■ **Exercise inputs**

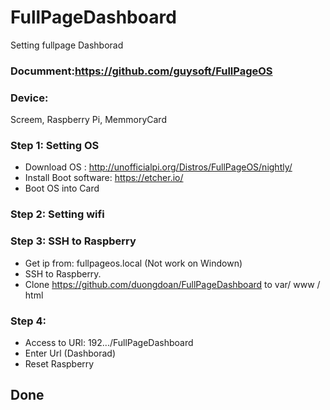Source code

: # FullPageDashboard
Setting fullpage Dashborad
### Documment:https://github.com/guysoft/FullPageOS
### Device:
Screem, Raspberry Pi, MemmoryCard
### Step 1: Setting OS
  - Download OS : http://unofficialpi.org/Distros/FullPageOS/nightly/
  - Install Boot software: https://etcher.io/
  - Boot OS into Card
### Step 2: Setting wifi
### Step 3: SSH to Raspberry
  - Get ip from: fullpageos.local (Not work on Windown)
  - SSH to Raspberry.
  - Clone https://github.com/duongdoan/FullPageDashboard to var/ www / html
### Step 4:
  - Access to URl: 192.../FullPageDashboard
  - Enter Url (Dashborad)
  - Reset Raspberry
## Done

■ **Exercise requirements**
Keep to the lines from the one containing "- Access to URl: 192.../FullPageDashboard" to the end of the entries above, and retype them exactly.

■ **Task result**
  - Access to URl: 192.../FullPageDashboard
  - Enter Url (Dashborad)
  - Reset Raspberry
## Done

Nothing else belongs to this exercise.